__THE PROBLEM__: Keep the wording of every entry intact in your copy, and omit the pictures.

__DATASET CONTENT__:
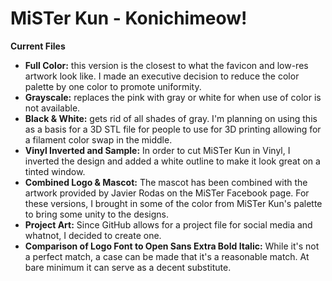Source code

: # MiSTer Kun - Konichimeow!

**Current Files**
- **Full Color:** this version is the closest to what the favicon and low-res artwork look like.  I made an executive decision to reduce the color palette by one color to promote uniformity.
- **Grayscale:** replaces the pink with gray or white for when use of color is not available.
- **Black & White:** gets rid of all shades of gray.  I'm planning on using this as a basis for a 3D STL file for people to use for 3D printing allowing for a filament color swap in the middle.
- **Vinyl Inverted and Sample:** In order to cut MiSTer Kun in Vinyl, I inverted the design and added a white outline to make it look great on a tinted window.
- **Combined Logo & Mascot:** The mascot has been combined with the artwork provided by Javier Rodas on the MiSTer Facebook page.  For these versions, I brought in some of the color from MiSTer Kun's palette to bring some unity to the designs.
- **Project Art:** Since GitHub allows for a project file for social media and whatnot, I decided to create one.
- **Comparison of Logo Font to Open Sans Extra Bold Italic:** While it's not a perfect match, a case can be made that it's a reasonable match. At bare minimum it can serve as a decent substitute.
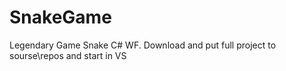 # SnakeGame
Legendary Game Snake C# WF.
Download and put full project to sourse\repos and start in VS
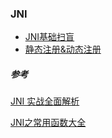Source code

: ### JNI

* [JNI基础扫盲](JNI_Intro.md)
* [静态注册&动态注册](JNI_Register.md)

##### 参考

[JNI 实战全面解析](https://blog.csdn.net/banketree/article/details/40535325)

[JNI之常用函数大全](https://www.cnblogs.com/H-BolinBlog/p/6097829.html)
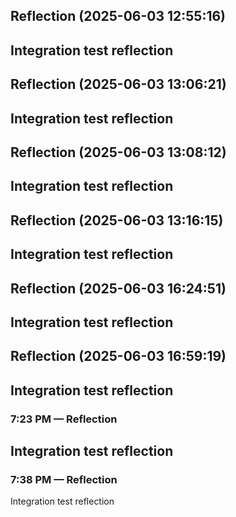 

## Reflection (2025-06-03 12:55:16)

Integration test reflection
---


## Reflection (2025-06-03 13:06:21)

Integration test reflection
---


## Reflection (2025-06-03 13:08:12)

Integration test reflection
---


## Reflection (2025-06-03 13:16:15)

Integration test reflection
---


## Reflection (2025-06-03 16:24:51)

Integration test reflection
---


## Reflection (2025-06-03 16:59:19)

Integration test reflection
---


### 7:23 PM — Reflection

Integration test reflection
---


### 7:38 PM — Reflection

Integration test reflection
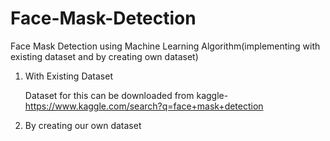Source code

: # Face-Mask-Detection
Face Mask Detection using Machine Learning Algorithm(implementing with existing dataset and by creating own dataset)
1. With Existing Dataset

   Dataset for this can be downloaded from kaggle- https://www.kaggle.com/search?q=face+mask+detection
  
2. By creating our own dataset
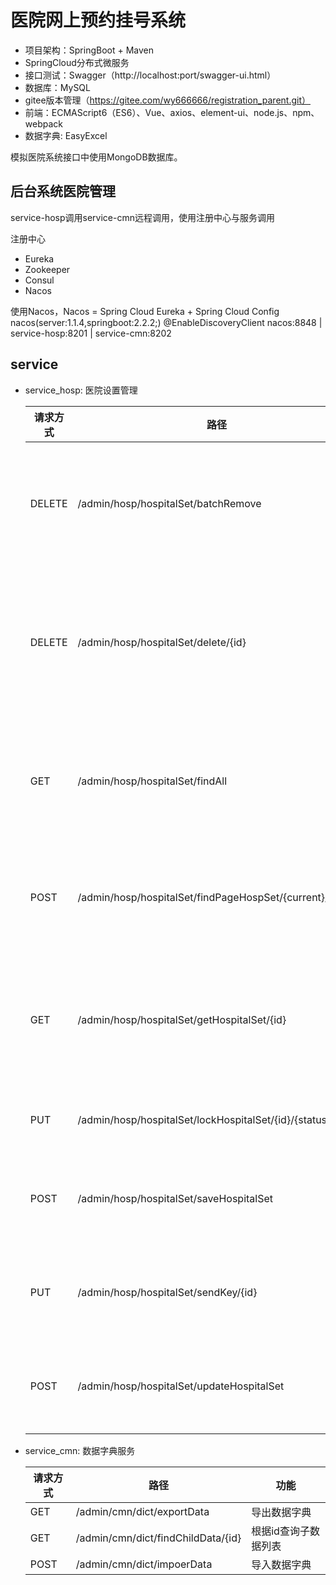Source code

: # 医院网上预约挂号系统
- 项目架构：SpringBoot + Maven
- SpringCloud分布式微服务
- 接口测试：Swagger（http://localhost:port/swagger-ui.html）
- 数据库：MySQL
- gitee版本管理（https://gitee.com/wy666666/registration_parent.git）
- 前端：ECMAScript6（ES6）、Vue、axios、element-ui、node.js、npm、webpack
- 数据字典: EasyExcel

模拟医院系统接口中使用MongoDB数据库。



## 后台系统医院管理

service-hosp调用service-cmn远程调用，使用注册中心与服务调用

注册中心

- Eureka
- Zookeeper
- Consul
- Nacos

使用Nacos，Nacos = Spring Cloud Eureka + Spring Cloud Config
nacos(server:1.1.4,springboot:2.2.2;)
@EnableDiscoveryClient
nacos:8848 | service-hosp:8201 | service-cmn:8202


## service
- service_hosp: 医院设置管理

  | 请求方式 | 路径                                                      | 功能                 |
  | -------- | --------------------------------------------------------- | -------------------- |
  | DELETE   | /admin/hosp/hospitalSet/batchRemove                       | 批量删除医院设置     |
  | DELETE   | /admin/hosp/hospitalSet/delete/{id}                       | 逻辑删除医院设置信息 |
  | GET      | /admin/hosp/hospitalSet/findAll                           | 获取所有医院信息     |
  | POST     | /admin/hosp/hospitalSet/findPageHospSet/{current}/{limit} | 条件查询带分页       |
  | GET      | /admin/hosp/hospitalSet/getHospitalSet/{id}               | 根据id获取医院设置   |
  | PUT      | /admin/hosp/hospitalSet/lockHospitalSet/{id}/{status}     | 锁定解锁             |
  | POST     | /admin/hosp/hospitalSet/saveHospitalSet                   | 添加医院设置         |
  | PUT      | /admin/hosp/hospitalSet/sendKey/{id}                      | 发送签名秘钥         |
  | POST     | /admin/hosp/hospitalSet/updateHospitalSet                 | 修改医院设置         |


- service_cmn: 数据字典服务

  | 请求方式 | 路径                               | 功能                 |
  | -------- | ---------------------------------- | -------------------- |
  | GET      | /admin/cmn/dict/exportData         | 导出数据字典         |
  | GET      | /admin/cmn/dict/findChildData/{id} | 根据id查询子数据列表 |
  | POST     | /admin/cmn/dict/impoerData         | 导入数据字典         |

__THE COMPLETED TASK__:
Source code

: # MiSTer Kun - Konichimeow!

**Current Files**
- **Full Color:** this version is the closest to what the favicon and low-res artwork look like.  I made an executive decision to reduce the color palette by one color to promote uniformity.
- **Grayscale:** replaces the pink with gray or white for when use of color is not available.
- **Black & White:** gets rid of all shades of gray.  I'm planning on using this as a basis for a 3D STL file for people to use for 3D printing allowing for a filament color swap in the middle.
- **Vinyl Inverted and Sample:** In order to cut MiSTer Kun in Vinyl, I inverted the design and added a white outline to make it look great on a tinted window.
- **Combined Logo & Mascot:** The mascot has been combined with the artwork provided by Javier Rodas on the MiSTer Facebook page.  For these versions, I brought in some of the color from MiSTer Kun's palette to bring some unity to the designs.
- **Project Art:** Since GitHub allows for a project file for social media and whatnot, I decided to create one.
- **Comparison of Logo Font to Open Sans Extra Bold Italic:** While it's not a perfect match, a case can be made that it's a reasonable match. At bare minimum it can serve as a decent substitute.
 # SnakeGame
Legendary Game Snake C# WF.
Download and put full project to sourse\repos and start in VS
Source code

: ### JNI

* [JNI基础扫盲](JNI_Intro.md)
* [静态注册&动态注册](JNI_Register.md)

##### 参考

[JNI 实战全面解析](https://blog.csdn.net/banketree/article/details/40535325)

[JNI之常用函数大全](https://www.cnblogs.com/H-BolinBlog/p/6097829.html)

## Reflection (2025-06-03 12:55:16)

Integration test reflection
---


## Reflection (2025-06-03 13:06:21)

Integration test reflection
---


## Reflection (2025-06-03 13:08:12)

Integration test reflection
---


## Reflection (2025-06-03 13:16:15)

Integration test reflection
---


## Reflection (2025-06-03 16:24:51)

Integration test reflection
---


## Reflection (2025-06-03 16:59:19)

Integration test reflection
---


### 7:23 PM — Reflection

Integration test reflection
---


### 7:38 PM — Reflection

Integration test reflection
Source code

: # Face-Mask-Detection
Face Mask Detection using Machine Learning Algorithm(implementing with existing dataset and by creating own dataset)
1. With Existing Dataset

   Dataset for this can be downloaded from kaggle- https://www.kaggle.com/search?q=face+mask+detection
  
2. By creating our own dataset
Source code

: # 医院网上预约挂号系统
- 项目架构：SpringBoot + Maven
- SpringCloud分布式微服务
- 接口测试：Swagger（http://localhost:port/swagger-ui.html）
- 数据库：MySQL
- gitee版本管理（https://gitee.com/wy666666/registration_parent.git）
- 前端：ECMAScript6（ES6）、Vue、axios、element-ui、node.js、npm、webpack
- 数据字典: EasyExcel

模拟医院系统接口中使用MongoDB数据库。



## 后台系统医院管理

service-hosp调用service-cmn远程调用，使用注册中心与服务调用

注册中心

- Eureka
- Zookeeper
- Consul
- Nacos

使用Nacos，Nacos = Spring Cloud Eureka + Spring Cloud Config
nacos(server:1.1.4,springboot:2.2.2;)
@EnableDiscoveryClient
nacos:8848 | service-hosp:8201 | service-cmn:8202


## service
- service_hosp: 医院设置管理

  | 请求方式 | 路径                                                      | 功能                 |
  | -------- | --------------------------------------------------------- | -------------------- |
  | DELETE   | /admin/hosp/hospitalSet/batchRemove                       | 批量删除医院设置     |
  | DELETE   | /admin/hosp/hospitalSet/delete/{id}                       | 逻辑删除医院设置信息 |
  | GET      | /admin/hosp/hospitalSet/findAll                           | 获取所有医院信息     |
  | POST     | /admin/hosp/hospitalSet/findPageHospSet/{current}/{limit} | 条件查询带分页       |
  | GET      | /admin/hosp/hospitalSet/getHospitalSet/{id}               | 根据id获取医院设置   |
  | PUT      | /admin/hosp/hospitalSet/lockHospitalSet/{id}/{status}     | 锁定解锁             |
  | POST     | /admin/hosp/hospitalSet/saveHospitalSet                   | 添加医院设置         |
  | PUT      | /admin/hosp/hospitalSet/sendKey/{id}                      | 发送签名秘钥         |
  | POST     | /admin/hosp/hospitalSet/updateHospitalSet                 | 修改医院设置         |


- service_cmn: 数据字典服务

  | 请求方式 | 路径                               | 功能                 |
  | -------- | ---------------------------------- | -------------------- |
  | GET      | /admin/cmn/dict/exportData         | 导出数据字典         |
  | GET      | /admin/cmn/dict/findChildData/{id} | 根据id查询子数据列表 |
  | POST     | /admin/cmn/dict/impoerData         | 导入数据字典         |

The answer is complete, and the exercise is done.